*** Opening of Source records ***

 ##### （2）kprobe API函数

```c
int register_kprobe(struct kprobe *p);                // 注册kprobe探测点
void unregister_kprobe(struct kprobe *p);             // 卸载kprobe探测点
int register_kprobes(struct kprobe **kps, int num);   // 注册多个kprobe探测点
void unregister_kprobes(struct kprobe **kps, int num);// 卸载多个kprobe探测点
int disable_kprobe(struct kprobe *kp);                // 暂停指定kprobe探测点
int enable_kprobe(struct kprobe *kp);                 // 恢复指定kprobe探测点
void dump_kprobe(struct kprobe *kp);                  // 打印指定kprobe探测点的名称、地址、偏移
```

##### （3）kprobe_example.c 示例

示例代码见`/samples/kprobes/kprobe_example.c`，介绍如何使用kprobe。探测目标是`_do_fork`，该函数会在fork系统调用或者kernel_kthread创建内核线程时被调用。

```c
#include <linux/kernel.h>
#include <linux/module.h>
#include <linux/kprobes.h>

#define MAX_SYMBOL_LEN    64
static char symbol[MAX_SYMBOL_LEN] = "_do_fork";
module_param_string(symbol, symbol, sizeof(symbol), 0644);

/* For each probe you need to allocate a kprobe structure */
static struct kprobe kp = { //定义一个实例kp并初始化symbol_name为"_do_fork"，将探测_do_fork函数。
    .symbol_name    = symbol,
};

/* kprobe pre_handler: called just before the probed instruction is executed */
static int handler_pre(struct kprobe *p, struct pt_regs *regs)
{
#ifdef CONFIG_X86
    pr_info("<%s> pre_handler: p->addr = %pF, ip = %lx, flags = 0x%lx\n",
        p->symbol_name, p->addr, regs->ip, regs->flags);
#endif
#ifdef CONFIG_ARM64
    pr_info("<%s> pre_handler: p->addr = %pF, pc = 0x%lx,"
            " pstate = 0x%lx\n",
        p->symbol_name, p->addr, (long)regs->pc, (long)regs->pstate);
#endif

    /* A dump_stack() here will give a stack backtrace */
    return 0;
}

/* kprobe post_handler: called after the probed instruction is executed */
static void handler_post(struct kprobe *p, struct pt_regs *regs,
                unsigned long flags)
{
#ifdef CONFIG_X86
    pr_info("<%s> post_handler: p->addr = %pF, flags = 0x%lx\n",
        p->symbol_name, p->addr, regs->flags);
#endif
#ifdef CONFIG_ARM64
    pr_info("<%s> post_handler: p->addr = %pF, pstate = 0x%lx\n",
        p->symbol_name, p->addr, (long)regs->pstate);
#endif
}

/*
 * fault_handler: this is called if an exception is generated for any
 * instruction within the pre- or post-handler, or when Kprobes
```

*** Close of Source records ***

■ Exercise prompt ■
Whatever the entries above contain, reproduce all of them exactly.

■ Written reply ■
 ##### （2）kprobe API函数

```c
int register_kprobe(struct kprobe *p);                // 注册kprobe探测点
void unregister_kprobe(struct kprobe *p);             // 卸载kprobe探测点
int register_kprobes(struct kprobe **kps, int num);   // 注册多个kprobe探测点
void unregister_kprobes(struct kprobe **kps, int num);// 卸载多个kprobe探测点
int disable_kprobe(struct kprobe *kp);                // 暂停指定kprobe探测点
int enable_kprobe(struct kprobe *kp);                 // 恢复指定kprobe探测点
void dump_kprobe(struct kprobe *kp);                  // 打印指定kprobe探测点的名称、地址、偏移
```

##### （3）kprobe_example.c 示例

示例代码见`/samples/kprobes/kprobe_example.c`，介绍如何使用kprobe。探测目标是`_do_fork`，该函数会在fork系统调用或者kernel_kthread创建内核线程时被调用。

```c
#include <linux/kernel.h>
#include <linux/module.h>
#include <linux/kprobes.h>

#define MAX_SYMBOL_LEN    64
static char symbol[MAX_SYMBOL_LEN] = "_do_fork";
module_param_string(symbol, symbol, sizeof(symbol), 0644);

/* For each probe you need to allocate a kprobe structure */
static struct kprobe kp = { //定义一个实例kp并初始化symbol_name为"_do_fork"，将探测_do_fork函数。
    .symbol_name    = symbol,
};

/* kprobe pre_handler: called just before the probed instruction is executed */
static int handler_pre(struct kprobe *p, struct pt_regs *regs)
{
#ifdef CONFIG_X86
    pr_info("<%s> pre_handler: p->addr = %pF, ip = %lx, flags = 0x%lx\n",
        p->symbol_name, p->addr, regs->ip, regs->flags);
#endif
#ifdef CONFIG_ARM64
    pr_info("<%s> pre_handler: p->addr = %pF, pc = 0x%lx,"
            " pstate = 0x%lx\n",
        p->symbol_name, p->addr, (long)regs->pc, (long)regs->pstate);
#endif

    /* A dump_stack() here will give a stack backtrace */
    return 0;
}

/* kprobe post_handler: called after the probed instruction is executed */
static void handler_post(struct kprobe *p, struct pt_regs *regs,
                unsigned long flags)
{
#ifdef CONFIG_X86
    pr_info("<%s> post_handler: p->addr = %pF, flags = 0x%lx\n",
        p->symbol_name, p->addr, regs->flags);
#endif
#ifdef CONFIG_ARM64
    pr_info("<%s> post_handler: p->addr = %pF, pstate = 0x%lx\n",
        p->symbol_name, p->addr, (long)regs->pstate);
#endif
}

/*
 * fault_handler: this is called if an exception is generated for any
 * instruction within the pre- or post-handler, or when Kprobes
```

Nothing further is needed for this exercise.